DATA FOR ANALYSIS —
****************************************

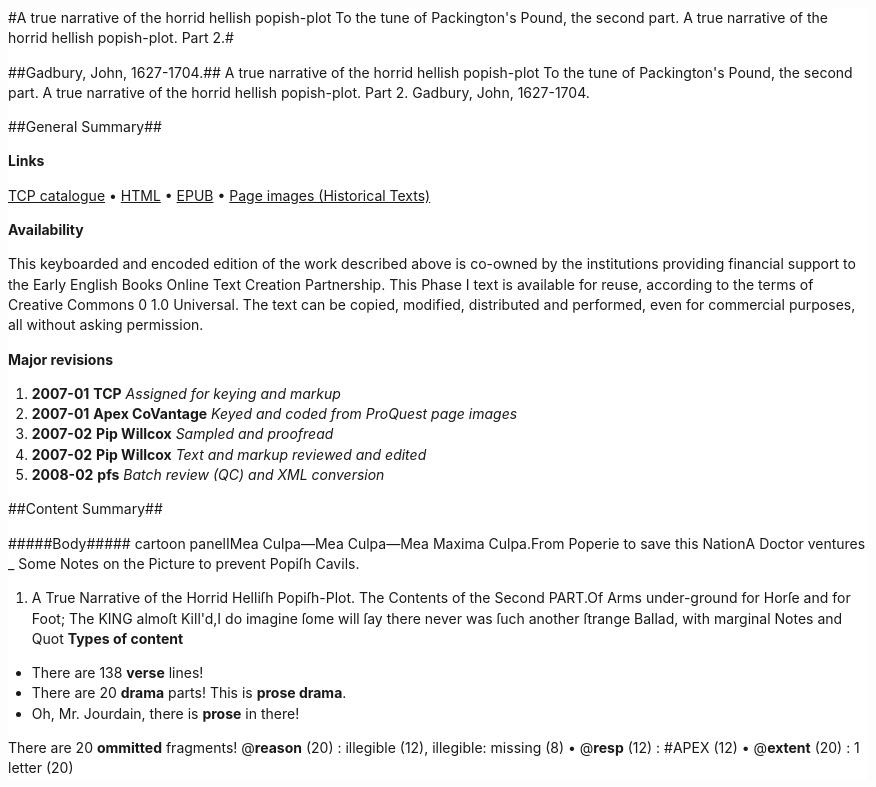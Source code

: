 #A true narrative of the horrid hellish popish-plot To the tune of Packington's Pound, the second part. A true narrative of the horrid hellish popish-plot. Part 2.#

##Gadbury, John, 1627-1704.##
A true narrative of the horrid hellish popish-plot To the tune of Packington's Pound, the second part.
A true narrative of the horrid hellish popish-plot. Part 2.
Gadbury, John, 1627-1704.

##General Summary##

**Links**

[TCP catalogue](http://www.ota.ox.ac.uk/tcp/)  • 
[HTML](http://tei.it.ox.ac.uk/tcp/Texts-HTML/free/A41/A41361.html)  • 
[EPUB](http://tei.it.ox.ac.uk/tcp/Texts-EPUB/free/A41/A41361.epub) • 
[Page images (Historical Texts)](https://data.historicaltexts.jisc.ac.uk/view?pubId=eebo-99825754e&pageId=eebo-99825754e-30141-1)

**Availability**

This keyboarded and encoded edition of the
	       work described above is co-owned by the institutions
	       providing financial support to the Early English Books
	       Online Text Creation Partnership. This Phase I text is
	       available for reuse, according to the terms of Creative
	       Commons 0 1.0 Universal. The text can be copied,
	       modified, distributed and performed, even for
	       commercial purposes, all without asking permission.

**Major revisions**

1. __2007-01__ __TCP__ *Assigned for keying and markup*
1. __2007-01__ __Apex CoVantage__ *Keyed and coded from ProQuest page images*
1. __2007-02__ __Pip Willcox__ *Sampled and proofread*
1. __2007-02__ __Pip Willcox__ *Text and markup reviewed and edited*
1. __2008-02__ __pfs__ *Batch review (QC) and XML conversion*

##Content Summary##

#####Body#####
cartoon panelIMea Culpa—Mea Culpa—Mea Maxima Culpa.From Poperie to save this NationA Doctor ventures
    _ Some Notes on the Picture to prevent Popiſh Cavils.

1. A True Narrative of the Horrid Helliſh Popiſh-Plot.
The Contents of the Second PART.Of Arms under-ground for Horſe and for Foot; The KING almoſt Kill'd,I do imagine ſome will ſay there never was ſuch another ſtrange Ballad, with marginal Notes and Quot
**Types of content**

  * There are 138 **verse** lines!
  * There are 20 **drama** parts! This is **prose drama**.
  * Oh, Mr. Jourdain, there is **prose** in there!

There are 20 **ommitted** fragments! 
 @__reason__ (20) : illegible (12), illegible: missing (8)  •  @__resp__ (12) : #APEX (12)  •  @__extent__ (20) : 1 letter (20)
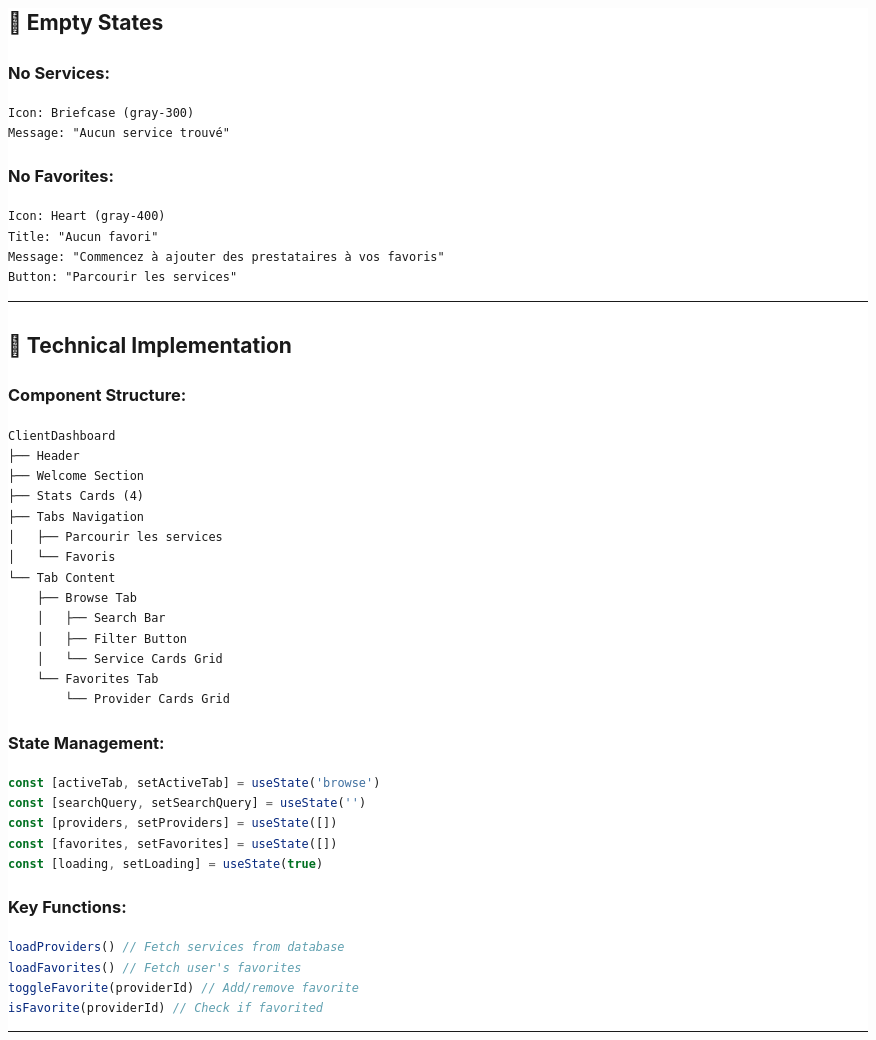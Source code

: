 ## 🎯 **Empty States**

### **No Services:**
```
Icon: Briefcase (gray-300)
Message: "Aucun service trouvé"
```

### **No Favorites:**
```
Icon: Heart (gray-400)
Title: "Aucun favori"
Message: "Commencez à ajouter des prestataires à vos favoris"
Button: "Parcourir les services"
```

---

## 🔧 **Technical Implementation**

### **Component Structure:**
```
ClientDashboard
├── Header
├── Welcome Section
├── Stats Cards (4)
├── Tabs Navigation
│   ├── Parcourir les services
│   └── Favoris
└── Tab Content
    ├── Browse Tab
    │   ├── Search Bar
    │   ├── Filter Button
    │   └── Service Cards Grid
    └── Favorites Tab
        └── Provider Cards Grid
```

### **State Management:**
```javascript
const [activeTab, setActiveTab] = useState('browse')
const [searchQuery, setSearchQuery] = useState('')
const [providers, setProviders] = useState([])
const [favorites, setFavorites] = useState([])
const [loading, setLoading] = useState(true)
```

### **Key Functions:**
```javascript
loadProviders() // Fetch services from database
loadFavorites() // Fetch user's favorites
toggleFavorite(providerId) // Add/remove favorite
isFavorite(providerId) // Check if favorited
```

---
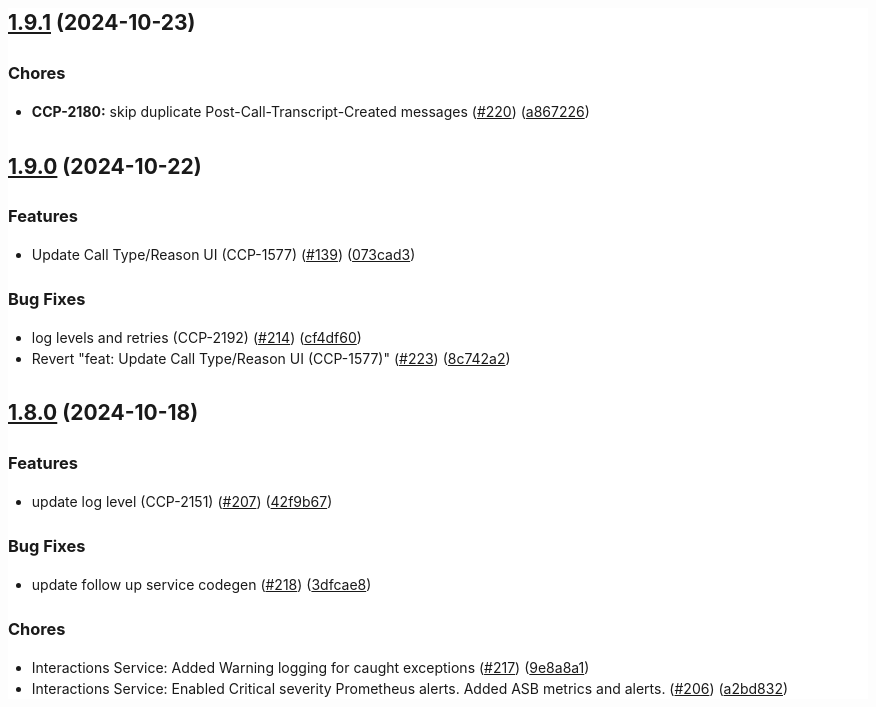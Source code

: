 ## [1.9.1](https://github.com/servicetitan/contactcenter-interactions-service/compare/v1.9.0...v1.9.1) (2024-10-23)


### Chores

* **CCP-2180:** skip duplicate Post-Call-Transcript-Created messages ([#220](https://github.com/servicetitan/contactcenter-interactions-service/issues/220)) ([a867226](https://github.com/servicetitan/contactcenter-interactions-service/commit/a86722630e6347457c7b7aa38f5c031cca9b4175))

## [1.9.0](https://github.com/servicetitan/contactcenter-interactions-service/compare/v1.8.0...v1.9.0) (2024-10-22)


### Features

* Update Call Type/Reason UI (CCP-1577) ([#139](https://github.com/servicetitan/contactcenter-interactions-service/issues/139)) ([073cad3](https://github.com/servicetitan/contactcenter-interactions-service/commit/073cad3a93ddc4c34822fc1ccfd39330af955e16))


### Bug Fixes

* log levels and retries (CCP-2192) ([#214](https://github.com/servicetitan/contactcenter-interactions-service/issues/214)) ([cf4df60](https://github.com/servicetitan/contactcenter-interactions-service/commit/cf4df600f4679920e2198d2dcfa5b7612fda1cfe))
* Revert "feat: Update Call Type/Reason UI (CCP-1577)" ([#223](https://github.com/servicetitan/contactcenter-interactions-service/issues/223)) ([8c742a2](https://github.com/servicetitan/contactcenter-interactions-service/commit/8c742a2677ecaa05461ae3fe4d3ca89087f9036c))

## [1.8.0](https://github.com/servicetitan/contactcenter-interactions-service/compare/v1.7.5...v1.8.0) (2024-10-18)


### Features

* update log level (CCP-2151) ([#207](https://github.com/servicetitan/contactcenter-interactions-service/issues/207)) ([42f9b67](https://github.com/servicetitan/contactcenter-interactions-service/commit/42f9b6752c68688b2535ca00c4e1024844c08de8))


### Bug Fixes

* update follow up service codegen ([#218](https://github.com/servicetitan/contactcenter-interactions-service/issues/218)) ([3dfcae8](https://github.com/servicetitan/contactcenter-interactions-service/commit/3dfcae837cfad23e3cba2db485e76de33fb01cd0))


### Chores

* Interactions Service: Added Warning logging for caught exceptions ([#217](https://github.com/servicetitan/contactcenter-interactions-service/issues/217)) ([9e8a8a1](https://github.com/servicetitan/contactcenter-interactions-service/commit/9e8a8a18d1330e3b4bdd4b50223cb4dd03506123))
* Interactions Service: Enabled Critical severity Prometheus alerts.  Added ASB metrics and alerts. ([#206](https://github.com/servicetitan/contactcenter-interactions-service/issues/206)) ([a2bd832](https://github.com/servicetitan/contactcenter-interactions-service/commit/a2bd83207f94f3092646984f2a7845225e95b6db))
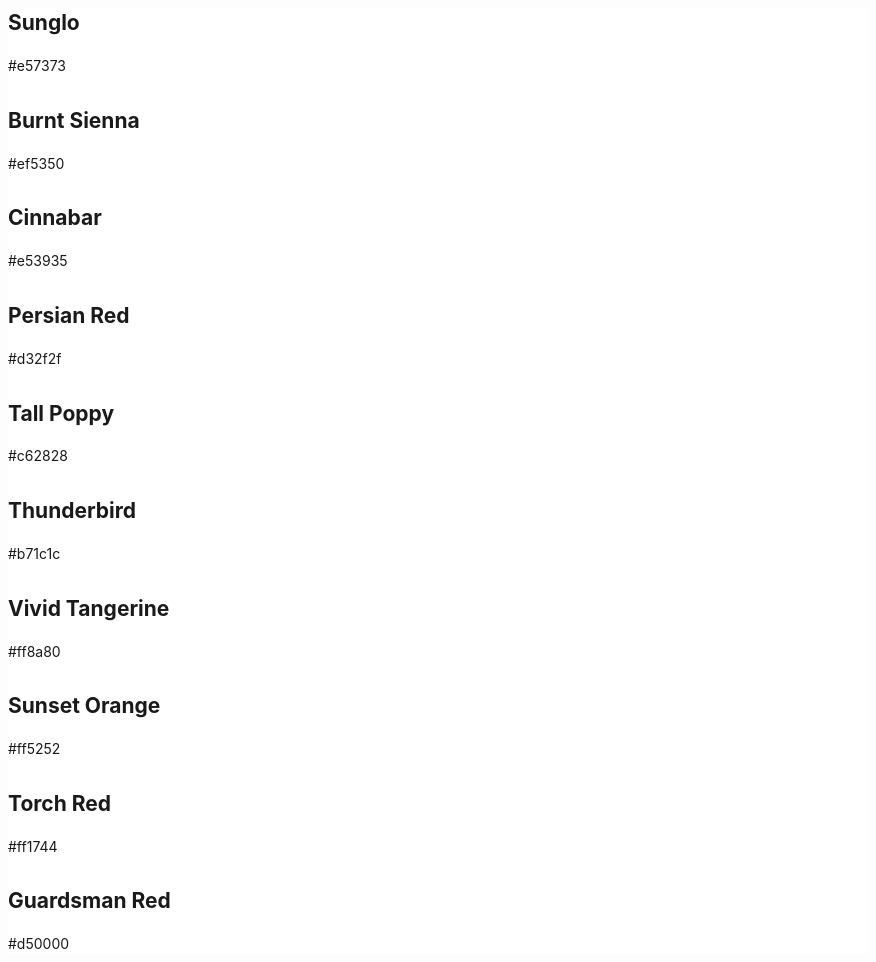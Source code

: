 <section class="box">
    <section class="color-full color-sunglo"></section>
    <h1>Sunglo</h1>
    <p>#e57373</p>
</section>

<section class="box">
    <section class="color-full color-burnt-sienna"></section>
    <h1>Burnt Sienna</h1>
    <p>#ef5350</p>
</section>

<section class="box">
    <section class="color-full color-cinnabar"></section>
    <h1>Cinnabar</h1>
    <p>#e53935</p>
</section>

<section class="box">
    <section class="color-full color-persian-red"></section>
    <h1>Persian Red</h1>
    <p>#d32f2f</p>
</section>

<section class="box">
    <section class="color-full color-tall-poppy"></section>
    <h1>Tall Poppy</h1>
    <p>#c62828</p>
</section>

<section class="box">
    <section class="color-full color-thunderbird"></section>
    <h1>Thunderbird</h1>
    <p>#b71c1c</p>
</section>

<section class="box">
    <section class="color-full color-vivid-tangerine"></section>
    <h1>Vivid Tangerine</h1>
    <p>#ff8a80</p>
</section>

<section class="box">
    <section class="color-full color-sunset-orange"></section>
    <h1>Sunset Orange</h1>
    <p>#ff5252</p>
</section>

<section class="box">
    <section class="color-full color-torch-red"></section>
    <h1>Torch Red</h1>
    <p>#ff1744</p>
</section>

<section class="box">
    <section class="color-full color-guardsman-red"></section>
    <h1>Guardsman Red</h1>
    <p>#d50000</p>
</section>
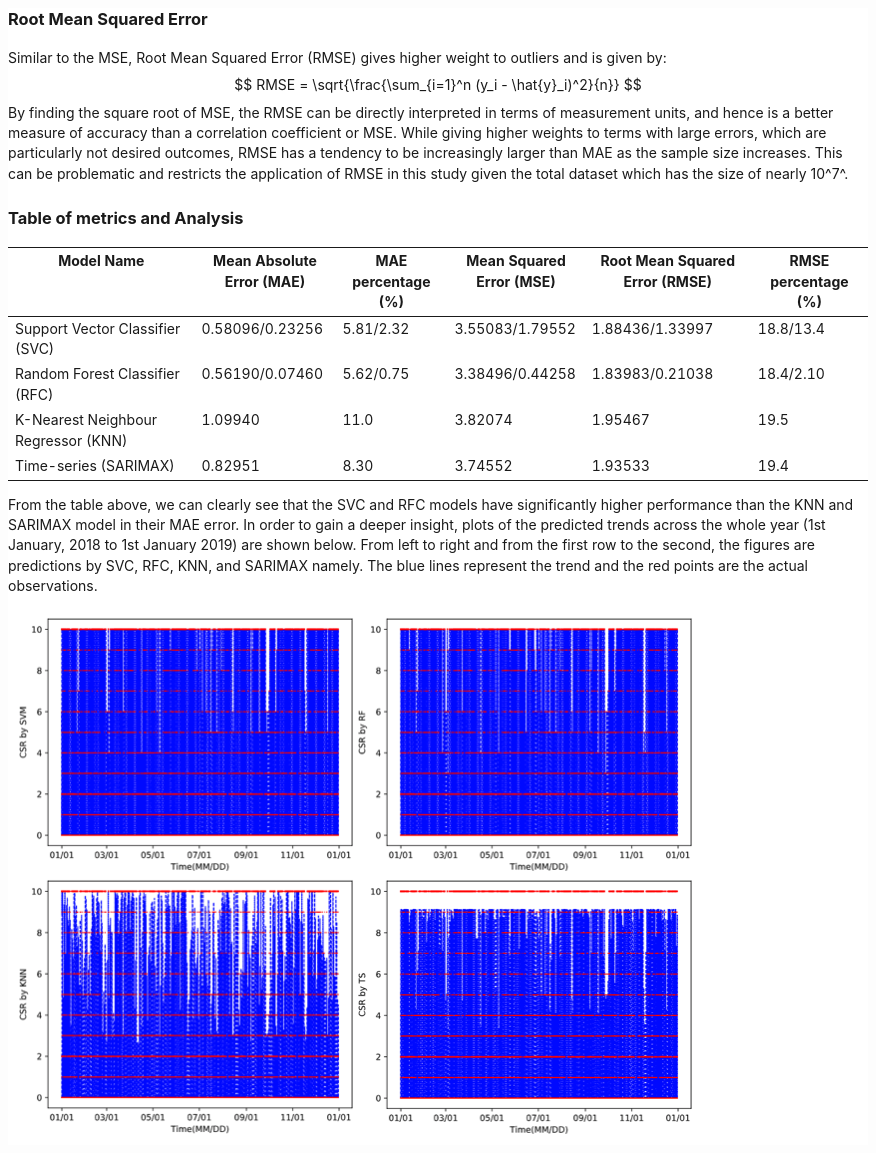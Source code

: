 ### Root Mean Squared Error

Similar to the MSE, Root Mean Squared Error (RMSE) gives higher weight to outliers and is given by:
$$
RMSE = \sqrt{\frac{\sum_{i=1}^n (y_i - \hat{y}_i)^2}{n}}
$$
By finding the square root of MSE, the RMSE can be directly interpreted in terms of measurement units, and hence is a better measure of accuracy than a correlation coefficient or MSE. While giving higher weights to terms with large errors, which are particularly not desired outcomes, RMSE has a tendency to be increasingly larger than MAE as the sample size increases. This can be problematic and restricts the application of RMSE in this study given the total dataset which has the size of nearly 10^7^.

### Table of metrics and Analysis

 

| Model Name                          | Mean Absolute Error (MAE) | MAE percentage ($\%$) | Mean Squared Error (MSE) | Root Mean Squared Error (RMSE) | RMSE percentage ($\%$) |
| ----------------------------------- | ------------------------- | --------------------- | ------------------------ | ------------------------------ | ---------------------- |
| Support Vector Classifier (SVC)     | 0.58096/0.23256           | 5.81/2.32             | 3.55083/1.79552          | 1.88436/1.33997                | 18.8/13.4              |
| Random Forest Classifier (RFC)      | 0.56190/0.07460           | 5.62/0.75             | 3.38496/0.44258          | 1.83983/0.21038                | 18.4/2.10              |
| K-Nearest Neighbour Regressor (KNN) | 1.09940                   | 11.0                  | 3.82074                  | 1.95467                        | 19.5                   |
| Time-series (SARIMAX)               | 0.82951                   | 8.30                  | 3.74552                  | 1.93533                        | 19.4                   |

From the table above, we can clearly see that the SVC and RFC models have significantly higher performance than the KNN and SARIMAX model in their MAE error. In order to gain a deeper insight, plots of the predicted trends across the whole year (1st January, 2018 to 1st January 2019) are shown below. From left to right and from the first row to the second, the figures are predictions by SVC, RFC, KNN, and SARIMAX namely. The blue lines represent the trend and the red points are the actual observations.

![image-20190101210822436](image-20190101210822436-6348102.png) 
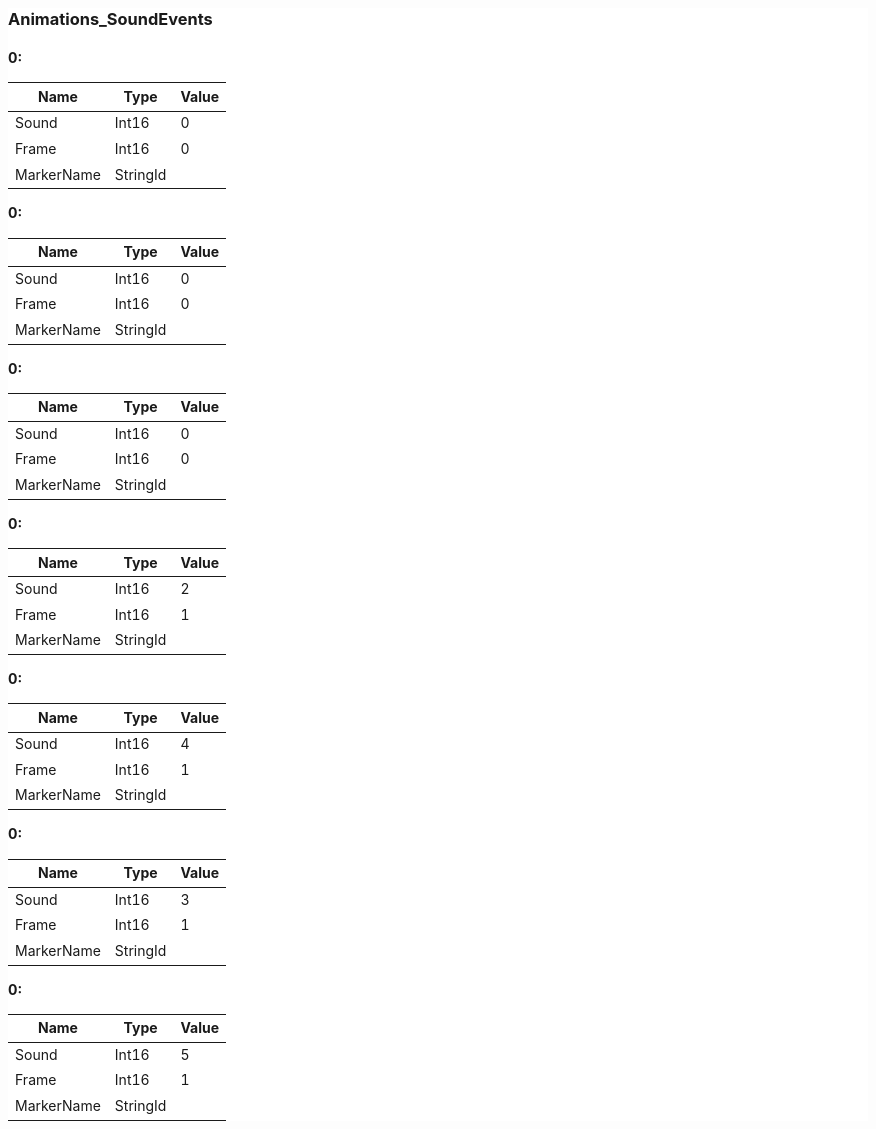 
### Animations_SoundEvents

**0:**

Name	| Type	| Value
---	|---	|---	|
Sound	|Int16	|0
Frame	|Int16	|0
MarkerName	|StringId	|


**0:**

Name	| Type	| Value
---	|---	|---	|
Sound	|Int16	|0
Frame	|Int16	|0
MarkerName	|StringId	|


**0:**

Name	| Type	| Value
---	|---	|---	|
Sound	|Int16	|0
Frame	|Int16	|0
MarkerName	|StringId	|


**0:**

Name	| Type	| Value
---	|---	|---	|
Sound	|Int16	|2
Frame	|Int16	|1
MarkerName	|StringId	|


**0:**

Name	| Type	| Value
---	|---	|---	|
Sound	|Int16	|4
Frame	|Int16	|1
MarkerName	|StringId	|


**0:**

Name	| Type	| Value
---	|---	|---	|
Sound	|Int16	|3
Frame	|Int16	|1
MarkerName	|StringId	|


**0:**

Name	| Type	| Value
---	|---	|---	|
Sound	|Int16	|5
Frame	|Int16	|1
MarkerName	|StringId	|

****************************************

WORK TO BE COMPLETED — What lines above contain the word "Notes"? Return each such line.

EXERCISE OUTPUT —
    _ Some Notes on the Picture to prevent Popiſh Cavils.
The Contents of the Second PART.Of Arms under-ground for Horſe and for Foot; The KING almoſt Kill'd,I do imagine ſome will ſay there never was ſuch another ſtrange Ballad, with marginal Notes and Quot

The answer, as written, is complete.